The organization laid out its preferred agenda as follows:
* reject measures that restrict trade and investment
* commit to finalizing a WTO Trade Facilitation Agreement
* reiterate support for open cross-border investment as an essential contributor to growth, development and jobs and take steps to advance an international investment agenda
* ensure the availability, stability and sustainability of trade finance
* honor commitments for complete ratification of the UN Convention against Corruption (UNCAC)
Wallenberg said: “Open cross-border investment is an essential contributor to growth, development and jobs. G20 leaders should advance an international investment agenda by agreeing on a set of recommendations governing a high-standard G20 multilateral investment framework to be endorsed by all G20 governments. The 2012 International Chamber of Commerce (ICC) Guidelines for International Investment should be used as a template for such a framework.”
The ICC also reminded G20 policy-makers that “despite recurring pledges to roll back protectionist measures, the G20 is failing to demonstrate global leadership on trade openness. The ICC Open Markets Index 2013, released last week, indicates that only one G20 country, Canada, ranks among the world’s top 20 open trade markets.”
McGraw added: “A reduction of trade barriers by 50 percent among G20 countries would result in more jobs, higher real wages and an increase in exports by as much as 20 percent. To achieve this, it is critical that G20 governments take global leadership to put in place the policies and platforms to allow businesses to flourish.”
ICC also urges the G20 to take a leadership position in the upcoming WTO negotiations in Bali later this year. “If the G20 would demonstrate leadership on our recommendations to conclude a WTO trade facilitation agreement, then we could see world GDP increases of another $960 billion annually – along with more than $1 trillion in world export gains and 21 million new jobs,” said McGraw, citing figures from the Peterson Institute report “Payoff from the World Trade Agenda”.
This year, the primary business input to the G20 process is being orchestrated by Alexander Shokhin, President of the Russian Union of Industrialists and Entrepreneurs (RSPP), who has been appointed by Russian President Vladimir Putin to lead business policy task forces during the Russian G20 cycle.
“We are pleased to be working with RSPP and the B20 coalition of national business federations this year to ensure that G20 deliberations reflect the voice of international business,” said ICC Secretary General Jean-Guy Carrier. “The respective B20 task force leaders will ensure that their business recommendations reflect the broad base of companies large and small and are effectively transmitted to G20 leaders in September.”
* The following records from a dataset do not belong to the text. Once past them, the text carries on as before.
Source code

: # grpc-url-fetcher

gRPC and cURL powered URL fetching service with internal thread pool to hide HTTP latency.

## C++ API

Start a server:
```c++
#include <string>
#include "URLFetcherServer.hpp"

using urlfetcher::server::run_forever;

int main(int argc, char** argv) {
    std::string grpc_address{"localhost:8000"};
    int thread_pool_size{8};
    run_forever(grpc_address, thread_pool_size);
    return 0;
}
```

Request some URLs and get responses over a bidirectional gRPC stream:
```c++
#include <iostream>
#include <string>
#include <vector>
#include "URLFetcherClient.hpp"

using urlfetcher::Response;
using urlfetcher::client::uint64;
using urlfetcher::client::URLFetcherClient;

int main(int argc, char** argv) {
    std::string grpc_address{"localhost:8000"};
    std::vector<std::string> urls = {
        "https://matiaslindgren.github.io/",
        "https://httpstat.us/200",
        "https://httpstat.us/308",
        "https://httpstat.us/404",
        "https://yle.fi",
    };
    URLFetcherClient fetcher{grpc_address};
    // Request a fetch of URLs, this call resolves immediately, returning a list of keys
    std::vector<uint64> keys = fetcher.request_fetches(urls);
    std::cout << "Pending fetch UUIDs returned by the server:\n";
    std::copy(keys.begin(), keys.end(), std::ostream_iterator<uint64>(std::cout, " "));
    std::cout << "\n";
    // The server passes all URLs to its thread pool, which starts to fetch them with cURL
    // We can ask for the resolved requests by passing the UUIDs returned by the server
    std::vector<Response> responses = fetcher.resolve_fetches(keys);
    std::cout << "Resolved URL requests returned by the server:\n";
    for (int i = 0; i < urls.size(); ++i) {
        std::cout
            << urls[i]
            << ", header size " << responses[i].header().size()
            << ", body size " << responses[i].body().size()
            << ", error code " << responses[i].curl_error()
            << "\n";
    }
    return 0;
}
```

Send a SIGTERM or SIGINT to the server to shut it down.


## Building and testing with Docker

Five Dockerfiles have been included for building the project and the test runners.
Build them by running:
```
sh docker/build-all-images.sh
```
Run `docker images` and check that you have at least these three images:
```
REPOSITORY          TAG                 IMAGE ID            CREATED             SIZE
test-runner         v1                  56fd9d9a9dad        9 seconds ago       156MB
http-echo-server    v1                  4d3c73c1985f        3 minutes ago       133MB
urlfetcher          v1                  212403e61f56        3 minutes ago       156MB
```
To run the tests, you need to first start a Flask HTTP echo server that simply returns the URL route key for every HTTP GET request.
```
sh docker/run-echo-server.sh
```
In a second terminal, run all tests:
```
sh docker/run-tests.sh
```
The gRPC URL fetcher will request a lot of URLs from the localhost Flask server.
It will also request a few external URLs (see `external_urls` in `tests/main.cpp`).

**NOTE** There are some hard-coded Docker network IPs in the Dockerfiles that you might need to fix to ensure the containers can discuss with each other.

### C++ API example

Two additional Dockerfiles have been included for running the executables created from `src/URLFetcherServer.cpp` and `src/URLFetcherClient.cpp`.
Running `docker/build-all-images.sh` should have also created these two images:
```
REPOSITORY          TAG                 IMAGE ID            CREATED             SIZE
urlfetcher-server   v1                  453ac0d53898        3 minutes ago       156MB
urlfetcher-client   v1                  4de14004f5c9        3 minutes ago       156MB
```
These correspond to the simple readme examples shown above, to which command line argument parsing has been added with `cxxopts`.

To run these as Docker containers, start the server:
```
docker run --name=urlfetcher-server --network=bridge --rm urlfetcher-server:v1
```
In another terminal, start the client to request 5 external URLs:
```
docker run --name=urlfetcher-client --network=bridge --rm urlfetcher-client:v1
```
The ICC G20 Advisory Group has consulted with business around the world to secure policy priorities of companies large and small. To date, these meetings have been held in Berlin, Canberra, Mexico City, Hong Kong, Zurich, Qatar, Istanbul, Washington DC, Beijing, Melbourne, Jakarta, Johannesburg, Sydney and Riyadh.
“The G20’s expanding policy agenda bears directly on business goals for trade, economic growth and job creation. As the everyday practitioners of the global economy, we have a clear stake in the success of the G20 process,” Carrier said.